The Sectional Stratospheric Sulfate Aerosol module (S3A-v1) within the LMDZ general circulation model: description and evaluation against stratospheric aerosol observations
- 1Institute of Environmental Physics, Heidelberg University, Im Neuenheimer Feld 229, 69120 Heidelberg, Germany
- 2Laboratoire de Météorologie Dynamique, Institut Pierre-Simon Laplace, CNRS/UPMC, 4 place Jussieu, 75252 Paris CEDEX 05, France
- 3Institut Pierre-Simon Laplace, CNRS/UPMC, 4 place Jussieu, 75252 Paris CEDEX 05, France
- 4Laboratoire Atmosphères Milieux Observations Spatiales, Institut Pierre-Simon Laplace, CNRS/UVSQ, 11 boulevard d'Alembert, 78280 Guyancourt, France
- 5Laboratoire de Météorologie Dynamique, Institut Pierre-Simon Laplace, CNRS/ENS, 24 rue Lhomond, 75231 Paris CEDEX 05, France
Abstract. Stratospheric aerosols play an important role in the climate system by affecting the Earth's radiative budget as well as atmospheric chemistry, and the capabilities to simulate them interactively within global models are continuously improving. It is important to represent accurately both aerosol microphysical and atmospheric dynamical processes because together they affect the size distribution and the residence time of the aerosol particles in the stratosphere. The newly developed LMDZ-S3A model presented in this article uses a sectional approach for sulfate particles in the stratosphere and includes the relevant microphysical processes. It allows full interaction between aerosol radiative effects (e.g. radiative heating) and atmospheric dynamics, including e.g. an internally generated quasi-biennial oscillation (QBO) in the stratosphere.

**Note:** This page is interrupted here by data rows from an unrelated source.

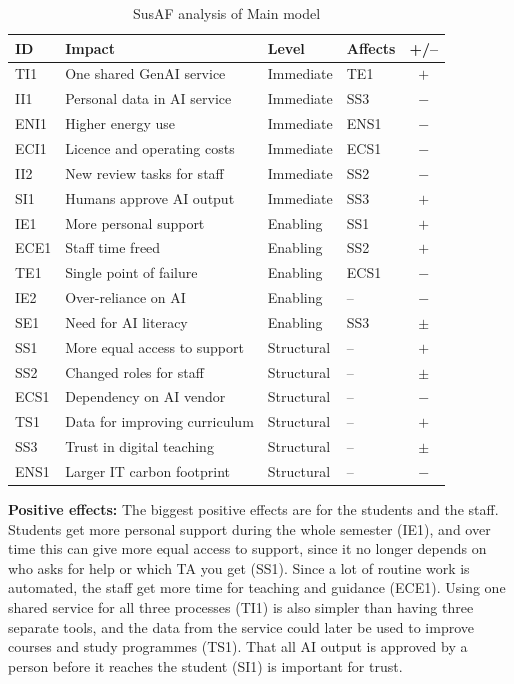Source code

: \begin{table}[H]
    \centering
    \small
    \begin{tabularx}{\textwidth}{|l|X|l|l|c|}
        \hline
        \textbf{ID} & \textbf{Impact} & \textbf{Level} & \textbf{Affects} & \textbf{+/--} \\ \hline
        TI1 & One shared GenAI service & Immediate & TE1 & $+$ \\ \hline
        II1 & Personal data in AI service & Immediate & SS3 & $-$ \\ \hline
        ENI1 & Higher energy use & Immediate & ENS1 & $-$ \\ \hline
        ECI1 & Licence and operating costs & Immediate & ECS1 & $-$ \\ \hline
        II2 & New review tasks for staff & Immediate & SS2 & $-$ \\ \hline
        SI1 & Humans approve AI output & Immediate & SS3 & $+$ \\ \hline
        IE1 & More personal support & Enabling & SS1 & $+$ \\ \hline
        ECE1 & Staff time freed & Enabling & SS2 & $+$ \\ \hline
        TE1 & Single point of failure & Enabling & ECS1 & $-$ \\ \hline
        IE2 & Over-reliance on AI & Enabling & -- & $-$ \\ \hline
        SE1 & Need for AI literacy & Enabling & SS3 & $\pm$ \\ \hline
        SS1 & More equal access to support & Structural & -- & $+$ \\ \hline
        SS2 & Changed roles for staff & Structural & -- & $\pm$ \\ \hline
        ECS1 & Dependency on AI vendor & Structural & -- & $-$ \\ \hline
        TS1 & Data for improving curriculum & Structural & -- & $+$ \\ \hline
        SS3 & Trust in digital teaching & Structural & -- & $\pm$ \\ \hline
        ENS1 & Larger IT carbon footprint & Structural & -- & $-$ \\ \hline
    \end{tabularx}
    \caption{SusAF analysis of Main model}
    \label{tab:susaf-main}
\end{table}

\textbf{Positive effects:} The biggest positive effects are for the students and the staff. Students get more personal support during the whole semester (IE1), and over time this can give more equal access to support, since it no longer depends on who asks for help or which TA you get (SS1). Since a lot of routine work is automated, the staff get more time for teaching and guidance (ECE1). Using one shared service for all three processes (TI1) is also simpler than having three separate tools, and the data from the service could later be used to improve courses and study programmes (TS1). That all AI output is approved by a person before it reaches the student (SI1) is important for trust.

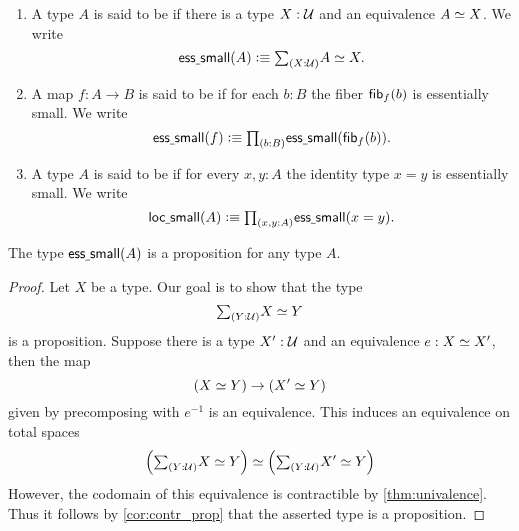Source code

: \begin{defn}
\begin{enumerate}
\item A type $A$ is said to be  if there is a type $X:\mathcal{U}$ and an equivalence $\eqv{A}{X}$. We write
\begin{equation*}
\esssmall(A)\defeq\sm{X:\UU}\eqv{A}{X}.
\end{equation*}
\item A map $f:A\to B$ is said to be  if for each $b:B$ the fiber $\mathsf{fib}_{f}(b)$ is essentially small.
We write
\begin{equation*}
\esssmall(f)\defeq\prd{b:B}\esssmall(\fib{f}{b}).
\end{equation*}
\item A type $A$ is said to be  if for every $x,y:A$ the identity type $x=y$ is essentially small.
We write
\begin{equation*}
\locsmall(A)\defeq \prd{x,y:A}\esssmall(x=y).
\end{equation*}
\end{enumerate}
\end{defn}

\begin{lem}\label{lem:isprop_ess_small}
The type $\mathsf{ess\underline{\ }{}small}(A)$ is a proposition for any type $A$.
\end{lem}

\begin{proof}
Let $X$ be a type. Our goal is to show that the type
\begin{equation*}
\sm{Y:\UU}\eqv{X}{Y}
\end{equation*}
is a proposition. Suppose there is a type $X':\mathcal{U}$ and an equivalence $e:\eqv{X}{X'}$, then the map
\begin{equation*}
(\eqv{X}{Y})\to (\eqv{X'}{Y})
\end{equation*}
given by precomposing with $e^{-1}$ is an equivalence. This induces an equivalence on total spaces
\begin{equation*}
\eqv{\Big(\sm{Y:\UU}\eqv{X}{Y}\Big)}{\Big(\sm{Y:\UU}\eqv{X'}{Y}\Big)}
\end{equation*}
However, the codomain of this equivalence is contractible by \cref{thm:univalence}. Thus it follows by \cref{cor:contr_prop} that the asserted type is a proposition.
\end{proof}

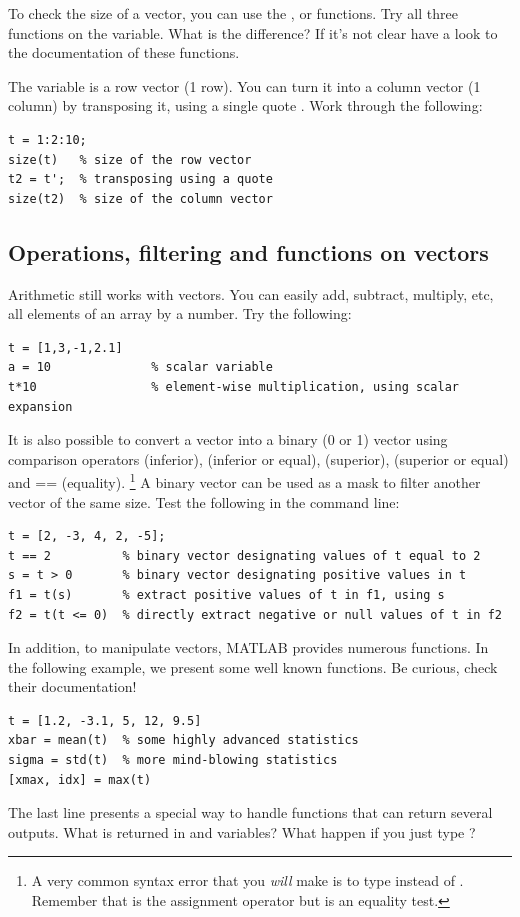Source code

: \documentclass{article}
\begin{document}
To check the size of a vector, you can use the ,  or  functions.
Try all three functions on the  variable. What is the difference?
If it's not clear have a look to the documentation of these functions.

The variable  is a row vector (1 row).
You can turn it into a column vector (1 column) by transposing it, using a single quote .
Work through the following:
\begin{lstlisting}
t = 1:2:10;
size(t)   % size of the row vector
t2 = t';  % transposing using a quote
size(t2)  % size of the column vector
\end{lstlisting}

\subsection{Operations, filtering and functions on vectors}

Arithmetic still works with vectors.
You can easily add, subtract, multiply, etc, all elements of an array by a number.
Try the following:
\begin{lstlisting}
t = [1,3,-1,2.1]
a = 10              % scalar variable
t*10                % element-wise multiplication, using scalar expansion
\end{lstlisting}

It is also possible to convert a vector into a binary (0 or 1) vector using 
comparison operators \mcode{<} (inferior), \mcode{<=} (inferior or equal), \mcode{>} (superior), \mcode{>=} (superior or equal) and {==} (equality).%
\footnote{%
  A very common syntax error that you \emph{will} make is to type  instead of .
  Remember that \mcode{=} is the assignment operator but \mcode{==} is an equality test.
}
A binary vector can be used as a mask to filter another vector of the same size.
Test the following in the command line:
\begin{lstlisting}
t = [2, -3, 4, 2, -5];
t == 2          % binary vector designating values of t equal to 2
s = t > 0       % binary vector designating positive values in t
f1 = t(s)       % extract positive values of t in f1, using s
f2 = t(t <= 0)  % directly extract negative or null values of t in f2
\end{lstlisting}

In addition, to manipulate vectors, MATLAB provides numerous functions.
In the following example, we present some well known functions.
Be curious, check their documentation!
\begin{lstlisting}
t = [1.2, -3.1, 5, 12, 9.5]
xbar = mean(t)  % some highly advanced statistics
sigma = std(t)  % more mind-blowing statistics
[xmax, idx] = max(t)
\end{lstlisting}
The last line presents a special way to handle functions that can return several outputs.
What is returned in  and  variables?
What happen if you just type ?
\end{document}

Sulfur chemistry is semi-prescribed via climatological lifetimes. LMDZ-S3A reasonably reproduces aerosol observations in periods of low (background) and high (volcanic) stratospheric sulfate loading, but tends to overestimate the number of small particles and to underestimate the number of large particles. Thus, it may serve as a tool to study the climate impacts of volcanic eruptions, as well as the deliberate anthropogenic injection of aerosols into the stratosphere, which has been proposed as a method of geoengineering to abate global warming.